Scientific classification
- Kingdom: Animalia
- Phylum: Chordata
- Class: Actinopterygii
- Division: Teleostei
- Order: Gobiiformes
- Family: Oxudercidae
- Genus: Schismatogobius
- Species: S. insignus
- Binomial name: Schismatogobius insignus (Herre, 1927)
- Synonyms: Gobiosoma insignum Herre, 1927;

= Schismatogobius insignus =

- Genus: Schismatogobius
- Species: insignus
- Authority: (Herre, 1927)
- Synonyms: Gobiosoma insignum Herre, 1927

Species of fish

Schismatogobius insignus is a species of goby endemic to the Philippines. It is a small fish, growing to a maximum length of only 4.4 cm. It is found in coastal marine, brackish, and freshwater habitats.

==Description==
Schismatogobius insignus grows to a maximum length of 4.4 cm. It has a laterally compressed head and a protuberant belly. The mouth is oblique and large, situated at the tip of the head with the lower and upper jaws roughly equal in size. It has three rows of slender, erect, and pointed teeth on each jaw.

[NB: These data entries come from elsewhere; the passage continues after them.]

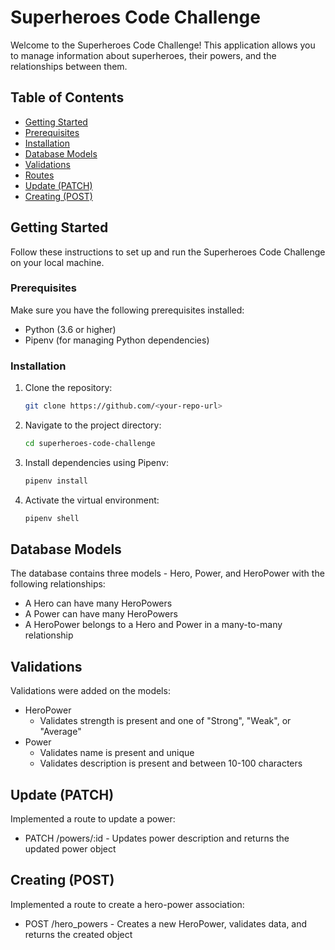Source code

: # Superheroes Code Challenge

Welcome to the Superheroes Code Challenge! This application allows you to manage information about superheroes, their powers, and the relationships between them.

## Table of Contents

- [Getting Started](#getting-started)
- [Prerequisites](#prerequisites)  
- [Installation](#installation)
- [Database Models](#database-models)
- [Validations](#validations)
- [Routes](#routes)
- [Update (PATCH)](#update-patch)
- [Creating (POST)](#creating-post)  

## Getting Started

Follow these instructions to set up and run the Superheroes Code Challenge on your local machine.

### Prerequisites

Make sure you have the following prerequisites installed:

- Python (3.6 or higher)
- Pipenv (for managing Python dependencies)

### Installation  

1. Clone the repository:

    ```bash
    git clone https://github.com/<your-repo-url> 
    ```

2. Navigate to the project directory:

    ```bash
    cd superheroes-code-challenge
    ```

3. Install dependencies using Pipenv:

    ```bash  
    pipenv install
    ```

4. Activate the virtual environment:

    ```bash
    pipenv shell
    ```

## Database Models

The database contains three models - Hero, Power, and HeroPower with the following relationships:

- A Hero can have many HeroPowers
- A Power can have many HeroPowers 
- A HeroPower belongs to a Hero and Power in a many-to-many relationship

## Validations

Validations were added on the models:

- HeroPower
  - Validates strength is present and one of "Strong", "Weak", or "Average" 
- Power
  - Validates name is present and unique
  - Validates description is present and between 10-100 characters
  


## Update (PATCH)

Implemented a route to update a power: 

- PATCH /powers/:id - Updates power description and returns the updated power object

## Creating (POST) 

Implemented a route to create a hero-power association:

- POST /hero_powers - Creates a new HeroPower, validates data, and returns the created object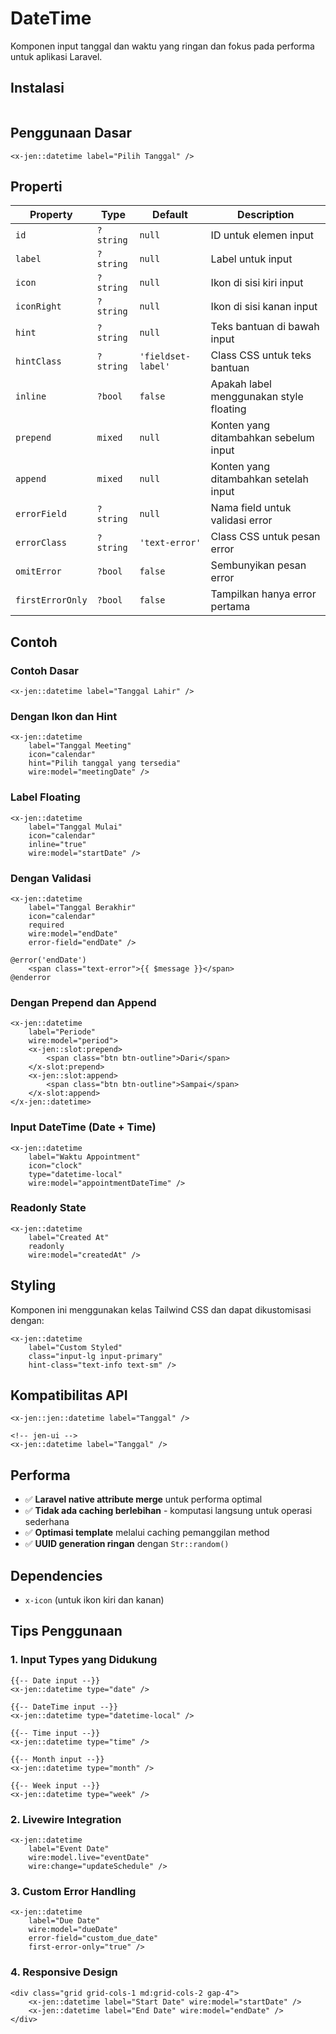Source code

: # DateTime

Komponen input tanggal dan waktu yang ringan dan fokus pada performa untuk aplikasi Laravel.

## Instalasi

```bash
```

## Penggunaan Dasar

```blade
<x-jen::datetime label="Pilih Tanggal" />
```

## Properti

| Property         | Type      | Default            | Description                             |
| ---------------- | --------- | ------------------ | --------------------------------------- |
| `id`             | `?string` | `null`             | ID untuk elemen input                   |
| `label`          | `?string` | `null`             | Label untuk input                       |
| `icon`           | `?string` | `null`             | Ikon di sisi kiri input                 |
| `iconRight`      | `?string` | `null`             | Ikon di sisi kanan input                |
| `hint`           | `?string` | `null`             | Teks bantuan di bawah input             |
| `hintClass`      | `?string` | `'fieldset-label'` | Class CSS untuk teks bantuan            |
| `inline`         | `?bool`   | `false`            | Apakah label menggunakan style floating |
| `prepend`        | `mixed`   | `null`             | Konten yang ditambahkan sebelum input   |
| `append`         | `mixed`   | `null`             | Konten yang ditambahkan setelah input   |
| `errorField`     | `?string` | `null`             | Nama field untuk validasi error         |
| `errorClass`     | `?string` | `'text-error'`     | Class CSS untuk pesan error             |
| `omitError`      | `?bool`   | `false`            | Sembunyikan pesan error                 |
| `firstErrorOnly` | `?bool`   | `false`            | Tampilkan hanya error pertama           |

## Contoh

### Contoh Dasar

```blade
<x-jen::datetime label="Tanggal Lahir" />
```

### Dengan Ikon dan Hint

```blade
<x-jen::datetime
    label="Tanggal Meeting"
    icon="calendar"
    hint="Pilih tanggal yang tersedia"
    wire:model="meetingDate" />
```

### Label Floating

```blade
<x-jen::datetime
    label="Tanggal Mulai"
    icon="calendar"
    inline="true"
    wire:model="startDate" />
```

### Dengan Validasi

```blade
<x-jen::datetime
    label="Tanggal Berakhir"
    icon="calendar"
    required
    wire:model="endDate"
    error-field="endDate" />

@error('endDate')
    <span class="text-error">{{ $message }}</span>
@enderror
```

### Dengan Prepend dan Append

```blade
<x-jen::datetime
    label="Periode"
    wire:model="period">
    <x-jen::slot:prepend>
        <span class="btn btn-outline">Dari</span>
    </x-slot:prepend>
    <x-jen::slot:append>
        <span class="btn btn-outline">Sampai</span>
    </x-slot:append>
</x-jen::datetime>
```

### Input DateTime (Date + Time)

```blade
<x-jen::datetime
    label="Waktu Appointment"
    icon="clock"
    type="datetime-local"
    wire:model="appointmentDateTime" />
```

### Readonly State

```blade
<x-jen::datetime
    label="Created At"
    readonly
    wire:model="createdAt" />
```

## Styling

Komponen ini menggunakan kelas Tailwind CSS dan dapat dikustomisasi dengan:

```blade
<x-jen::datetime
    label="Custom Styled"
    class="input-lg input-primary"
    hint-class="text-info text-sm" />
```

## Kompatibilitas API


```blade
<x-jen::jen::datetime label="Tanggal" />

<!-- jen-ui -->
<x-jen::datetime label="Tanggal" />
```

## Performa

-   ✅ **Laravel native attribute merge** untuk performa optimal
-   ✅ **Tidak ada caching berlebihan** - komputasi langsung untuk operasi sederhana
-   ✅ **Optimasi template** melalui caching pemanggilan method
-   ✅ **UUID generation ringan** dengan `Str::random()`

## Dependencies

-   `x-icon` (untuk ikon kiri dan kanan)

## Tips Penggunaan

### 1. **Input Types yang Didukung**

```blade
{{-- Date input --}}
<x-jen::datetime type="date" />

{{-- DateTime input --}}
<x-jen::datetime type="datetime-local" />

{{-- Time input --}}
<x-jen::datetime type="time" />

{{-- Month input --}}
<x-jen::datetime type="month" />

{{-- Week input --}}
<x-jen::datetime type="week" />
```

### 2. **Livewire Integration**

```blade
<x-jen::datetime
    label="Event Date"
    wire:model.live="eventDate"
    wire:change="updateSchedule" />
```

### 3. **Custom Error Handling**

```blade
<x-jen::datetime
    label="Due Date"
    wire:model="dueDate"
    error-field="custom_due_date"
    first-error-only="true" />
```

### 4. **Responsive Design**

```blade
<div class="grid grid-cols-1 md:grid-cols-2 gap-4">
    <x-jen::datetime label="Start Date" wire:model="startDate" />
    <x-jen::datetime label="End Date" wire:model="endDate" />
</div>
```
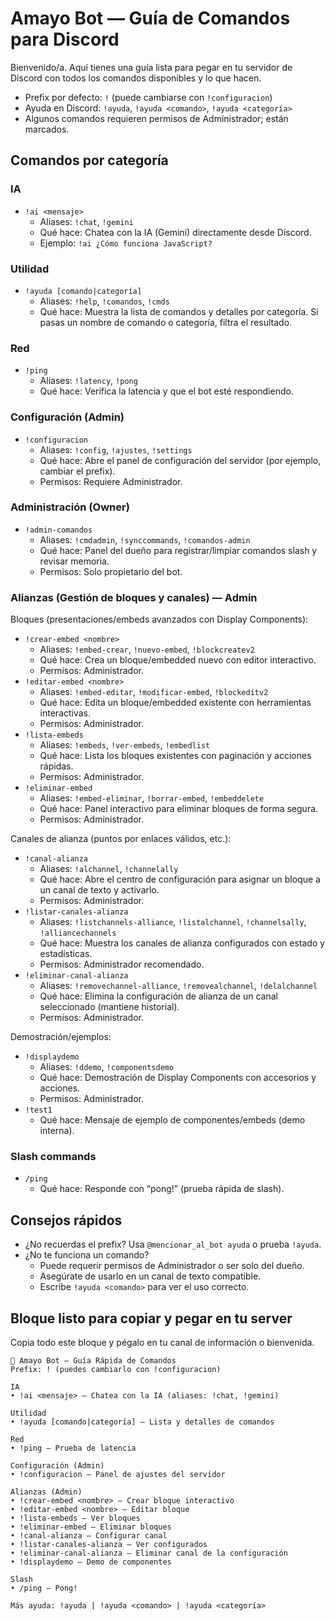 # Amayo Bot — Guía de Comandos para Discord

Bienvenido/a. Aquí tienes una guía lista para pegar en tu servidor de Discord con todos los comandos disponibles y lo que hacen.

- Prefix por defecto: `!` (puede cambiarse con `!configuracion`)
- Ayuda en Discord: `!ayuda`, `!ayuda <comando>`, `!ayuda <categoría>`
- Algunos comandos requieren permisos de Administrador; están marcados.

## Comandos por categoría

### IA
- `!ai <mensaje>`
  - Aliases: `!chat`, `!gemini`
  - Qué hace: Chatea con la IA (Gemini) directamente desde Discord.
  - Ejemplo: `!ai ¿Cómo funciona JavaScript?`

### Utilidad
- `!ayuda [comando|categoría]`
  - Aliases: `!help`, `!comandos`, `!cmds`
  - Qué hace: Muestra la lista de comandos y detalles por categoría. Si pasas un nombre de comando o categoría, filtra el resultado.

### Red
- `!ping`
  - Aliases: `!latency`, `!pong`
  - Qué hace: Verifica la latencia y que el bot esté respondiendo.

### Configuración (Admin)
- `!configuracion`
  - Aliases: `!config`, `!ajustes`, `!settings`
  - Qué hace: Abre el panel de configuración del servidor (por ejemplo, cambiar el prefix).
  - Permisos: Requiere Administrador.

### Administración (Owner)
- `!admin-comandos`
  - Aliases: `!cmdadmin`, `!synccommands`, `!comandos-admin`
  - Qué hace: Panel del dueño para registrar/limpiar comandos slash y revisar memoria.
  - Permisos: Solo propietario del bot.

### Alianzas (Gestión de bloques y canales) — Admin
Bloques (presentaciones/embeds avanzados con Display Components):
- `!crear-embed <nombre>`
  - Aliases: `!embed-crear`, `!nuevo-embed`, `!blockcreatev2`
  - Qué hace: Crea un bloque/embedded nuevo con editor interactivo.
  - Permisos: Administrador.
- `!editar-embed <nombre>`
  - Aliases: `!embed-editar`, `!modificar-embed`, `!blockeditv2`
  - Qué hace: Edita un bloque/embedded existente con herramientas interactivas.
  - Permisos: Administrador.
- `!lista-embeds`
  - Aliases: `!embeds`, `!ver-embeds`, `!embedlist`
  - Qué hace: Lista los bloques existentes con paginación y acciones rápidas.
  - Permisos: Administrador.
- `!eliminar-embed`
  - Aliases: `!embed-eliminar`, `!borrar-embed`, `!embeddelete`
  - Qué hace: Panel interactivo para eliminar bloques de forma segura.
  - Permisos: Administrador.

Canales de alianza (puntos por enlaces válidos, etc.):
- `!canal-alianza`
  - Aliases: `!alchannel`, `!channelally`
  - Qué hace: Abre el centro de configuración para asignar un bloque a un canal de texto y activarlo.
  - Permisos: Administrador.
- `!listar-canales-alianza`
  - Aliases: `!listchannels-alliance`, `!listalchannel`, `!channelsally`, `!alliancechannels`
  - Qué hace: Muestra los canales de alianza configurados con estado y estadísticas.
  - Permisos: Administrador recomendado.
- `!eliminar-canal-alianza`
  - Aliases: `!removechannel-alliance`, `!removealchannel`, `!delalchannel`
  - Qué hace: Elimina la configuración de alianza de un canal seleccionado (mantiene historial).
  - Permisos: Administrador.

Demostración/ejemplos:
- `!displaydemo`
  - Aliases: `!ddemo`, `!componentsdemo`
  - Qué hace: Demostración de Display Components con accesorios y acciones.
  - Permisos: Administrador.
- `!test1`
  - Qué hace: Mensaje de ejemplo de componentes/embeds (demo interna).

### Slash commands
- `/ping`
  - Qué hace: Responde con “pong!” (prueba rápida de slash).

## Consejos rápidos
- ¿No recuerdas el prefix? Usa `@mencionar_al_bot ayuda` o prueba `!ayuda`.
- ¿No te funciona un comando?
  - Puede requerir permisos de Administrador o ser solo del dueño.
  - Asegúrate de usarlo en un canal de texto compatible.
  - Escribe `!ayuda <comando>` para ver el uso correcto.

## Bloque listo para copiar y pegar en tu server

Copia todo este bloque y pégalo en tu canal de información o bienvenida.

```
📌 Amayo Bot — Guía Rápida de Comandos
Prefix: ! (puedes cambiarlo con !configuracion)

IA
• !ai <mensaje> — Chatea con la IA (aliases: !chat, !gemini)

Utilidad
• !ayuda [comando|categoría] — Lista y detalles de comandos

Red
• !ping — Prueba de latencia

Configuración (Admin)
• !configuracion — Panel de ajustes del servidor

Alianzas (Admin)
• !crear-embed <nombre> — Crear bloque interactivo
• !editar-embed <nombre> — Editar bloque
• !lista-embeds — Ver bloques
• !eliminar-embed — Eliminar bloques
• !canal-alianza — Configurar canal
• !listar-canales-alianza — Ver configurados
• !eliminar-canal-alianza — Eliminar canal de la configuración
• !displaydemo — Demo de componentes

Slash
• /ping — Pong!

Más ayuda: !ayuda | !ayuda <comando> | !ayuda <categoría>
```

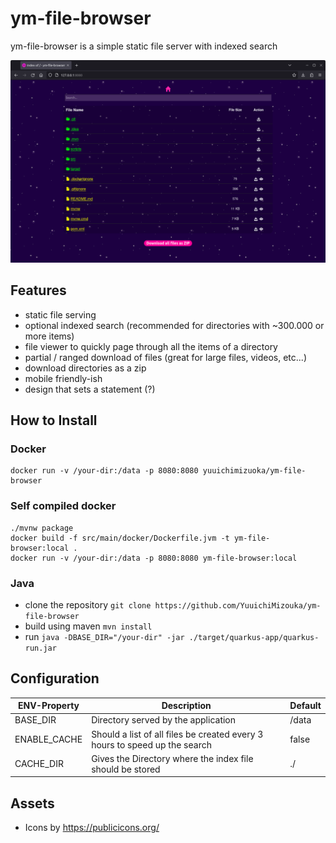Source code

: # ym-file-browser

ym-file-browser is a simple static file server with indexed search

![example](./example.png)

## Features
- static file serving
- optional indexed search (recommended for directories with ~300.000 or more items)
- file viewer to quickly page through all the items of a directory
- partial / ranged download of files (great for large files, videos, etc...)
- download directories as a zip
- mobile friendly-ish
- design that sets a statement (?)

## How to Install
### Docker
```
docker run -v /your-dir:/data -p 8080:8080 yuuichimizuoka/ym-file-browser
```
### Self compiled docker
```
./mvnw package
docker build -f src/main/docker/Dockerfile.jvm -t ym-file-browser:local .
docker run -v /your-dir:/data -p 8080:8080 ym-file-browser:local
```
### Java
- clone the repository `git clone https://github.com/YuuichiMizouka/ym-file-browser`
- build using maven `mvn install`
- run `java -DBASE_DIR="/your-dir" -jar ./target/quarkus-app/quarkus-run.jar`

## Configuration
| ENV-Property | Description                                                                | Default |
|--------------|----------------------------------------------------------------------------|---------|
| BASE_DIR     | Directory served by the application                                        | /data   |
| ENABLE_CACHE | Should a list of all files be created every 3 hours to speed up the search | false   |
| CACHE_DIR    | Gives the Directory where the index file should be stored                  | ./      |

## Assets
- Icons by https://publicicons.org/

The first dorsal fin is small and widely separated from the second. The second dorsal fin is roughly the same size as the anal fin. The pectoral and ventral fins are pointed and are about the same lengths.

It has a whitish body with scattered tiny brown spots. Three broad diagonal bars run from its back down to its belly. The pectoral fins have three or four transverse rows of brown spots. Just behind the pectoral fins are a series of stripes. The first dorsal fin has two black or brown longitudinal bands, while the second dorsal fin has four. The caudal fin has a white spot at its base, surrounded by dark brown bands. Two large white spots are present above and below. The rest of the caudal fin is crisscrossed by dark brown bands. The ventral and anal fins are colorless.

==Taxonomy and nomenclature==
Schismatogobius insignus was first described by the American ichthyologist Albert William Herre in 1927 from specimens recovered in Dumaguete and Negros Oriental, Philippines. It belongs to the genus Schismatogobius of the subfamily Gobionellinae, family Oxudercidae.

The specific name is derived from Latin insignis ("distinguished"), in reference to the handsome coloration of the fish.

==Distribution and habitat==
Schismatogobius insignus is endemic to the Philippines. It is a demersal fish and can be found in marine, brackish, and freshwater habitats. Its coloration makes it difficult to see in sand and gravel substrates.